When Facebook boss Mark Zuckerberg announced this year the algorithm would be tweaked to "make people happier", referrals of news took a sudden and costly dive. 

"The changes were not [intended] to change the nature of the news feed to make people happy or sad. While we have prioritised 'friends and family' content, Facebook is committed to elevating the quality of news. We know this is what the industry wants and people on Facebook want from trusted sources," said Mr Hunter. 

The Trusted Sources plan involves surveying users about what they trust. Will New Zealand's users' opinions be harvested? 

Mr Hunter said that was only happening in the US so far and they were still "looking at those signals". 

Given so much online news traffic now flows through Facebook and it has grown rich on the advertising income that once flowed to the news media, is now the right time for Facebook to bite the bullet and start funding the news directly - or even create its own news platform? 

Online entrepreneurs like Amazon's Jeff Bezos and former Ebay boss Pierre Omidyar have made major investments in existing news media companies and new startups. 

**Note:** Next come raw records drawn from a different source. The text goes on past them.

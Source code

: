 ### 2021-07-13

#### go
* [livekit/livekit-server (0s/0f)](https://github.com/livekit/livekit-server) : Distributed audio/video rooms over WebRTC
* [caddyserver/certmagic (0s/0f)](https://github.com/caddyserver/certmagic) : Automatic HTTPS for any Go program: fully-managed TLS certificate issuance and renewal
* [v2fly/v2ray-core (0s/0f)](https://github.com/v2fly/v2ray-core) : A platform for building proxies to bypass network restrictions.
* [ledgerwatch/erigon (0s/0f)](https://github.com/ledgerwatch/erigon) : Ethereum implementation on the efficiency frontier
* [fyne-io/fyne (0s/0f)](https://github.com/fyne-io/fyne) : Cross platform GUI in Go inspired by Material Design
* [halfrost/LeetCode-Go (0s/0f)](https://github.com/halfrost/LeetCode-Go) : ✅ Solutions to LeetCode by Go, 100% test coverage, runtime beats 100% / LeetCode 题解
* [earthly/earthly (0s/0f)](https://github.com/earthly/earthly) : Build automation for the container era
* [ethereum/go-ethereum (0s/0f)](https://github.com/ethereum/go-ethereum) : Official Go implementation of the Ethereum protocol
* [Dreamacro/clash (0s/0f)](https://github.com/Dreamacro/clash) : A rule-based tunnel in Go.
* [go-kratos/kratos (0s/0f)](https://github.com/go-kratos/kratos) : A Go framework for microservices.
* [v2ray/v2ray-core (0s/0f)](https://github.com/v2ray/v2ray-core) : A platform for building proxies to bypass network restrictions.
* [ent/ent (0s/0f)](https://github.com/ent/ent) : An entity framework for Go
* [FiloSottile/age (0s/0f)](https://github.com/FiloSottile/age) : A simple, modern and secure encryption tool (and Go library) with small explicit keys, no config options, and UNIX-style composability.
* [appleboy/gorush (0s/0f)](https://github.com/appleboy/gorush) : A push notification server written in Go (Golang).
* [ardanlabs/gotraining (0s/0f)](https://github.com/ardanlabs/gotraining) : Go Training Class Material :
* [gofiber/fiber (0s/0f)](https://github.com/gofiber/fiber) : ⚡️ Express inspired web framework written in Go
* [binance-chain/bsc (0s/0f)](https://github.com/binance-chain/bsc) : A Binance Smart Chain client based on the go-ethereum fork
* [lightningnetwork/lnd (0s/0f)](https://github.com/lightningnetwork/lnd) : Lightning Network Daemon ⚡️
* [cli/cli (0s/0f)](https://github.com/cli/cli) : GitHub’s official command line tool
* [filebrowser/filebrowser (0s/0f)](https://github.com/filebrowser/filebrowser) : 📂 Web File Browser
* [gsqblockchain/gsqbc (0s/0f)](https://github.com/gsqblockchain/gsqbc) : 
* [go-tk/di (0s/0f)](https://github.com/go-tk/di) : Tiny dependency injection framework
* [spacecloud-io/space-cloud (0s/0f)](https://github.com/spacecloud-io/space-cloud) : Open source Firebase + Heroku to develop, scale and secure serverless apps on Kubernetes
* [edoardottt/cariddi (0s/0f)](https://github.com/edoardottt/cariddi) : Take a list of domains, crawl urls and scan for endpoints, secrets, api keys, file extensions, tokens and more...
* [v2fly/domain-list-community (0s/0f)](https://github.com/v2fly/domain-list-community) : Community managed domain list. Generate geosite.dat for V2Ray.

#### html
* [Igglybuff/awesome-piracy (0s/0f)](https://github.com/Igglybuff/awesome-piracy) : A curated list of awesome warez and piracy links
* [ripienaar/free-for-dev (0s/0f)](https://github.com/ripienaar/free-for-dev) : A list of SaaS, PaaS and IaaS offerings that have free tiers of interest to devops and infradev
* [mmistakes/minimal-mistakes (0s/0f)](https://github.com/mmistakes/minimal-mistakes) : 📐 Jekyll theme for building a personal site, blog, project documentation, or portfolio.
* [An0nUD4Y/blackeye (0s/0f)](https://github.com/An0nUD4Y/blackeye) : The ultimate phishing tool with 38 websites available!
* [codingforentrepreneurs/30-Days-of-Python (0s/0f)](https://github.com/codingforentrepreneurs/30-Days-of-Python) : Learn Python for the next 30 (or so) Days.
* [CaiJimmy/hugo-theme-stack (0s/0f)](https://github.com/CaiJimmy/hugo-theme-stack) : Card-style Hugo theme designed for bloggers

"Do you really want Facebook to start a news outlet?" asked Nieman Journalism Lab's Joshua Benton, raising an eyebrow. 

He said if Facebook started funding news directly, the demands upon it to do so all over the world would be huge.  

"I would love for Mark Zuckerberg to wake up tomorrow and fund an endowment for journalism in America. But then the Canadians would say: 'What about us?' Then New Zealand, then Namibia and so on." 

"I am sure that idea has been discussed," said Andrew Hunter. 

"Every idea for how to save news has been fed back to the news partnerships team at Facebook. But we have to think about the social and business implications of an idea like that - not just for Facebook but for other media organisations as well. It's not an idea we are going with at the moment," he said. 

Previously Mediawatch looked at the problems of misinformation and fake news for the media across the Asia Pacific region - and responses from governments in some countries. These issues were discussed at an international media summit in Singapore called the What Is News Now? Colin Peacock attended with a travel grant from the Asia New Zealand Foundation.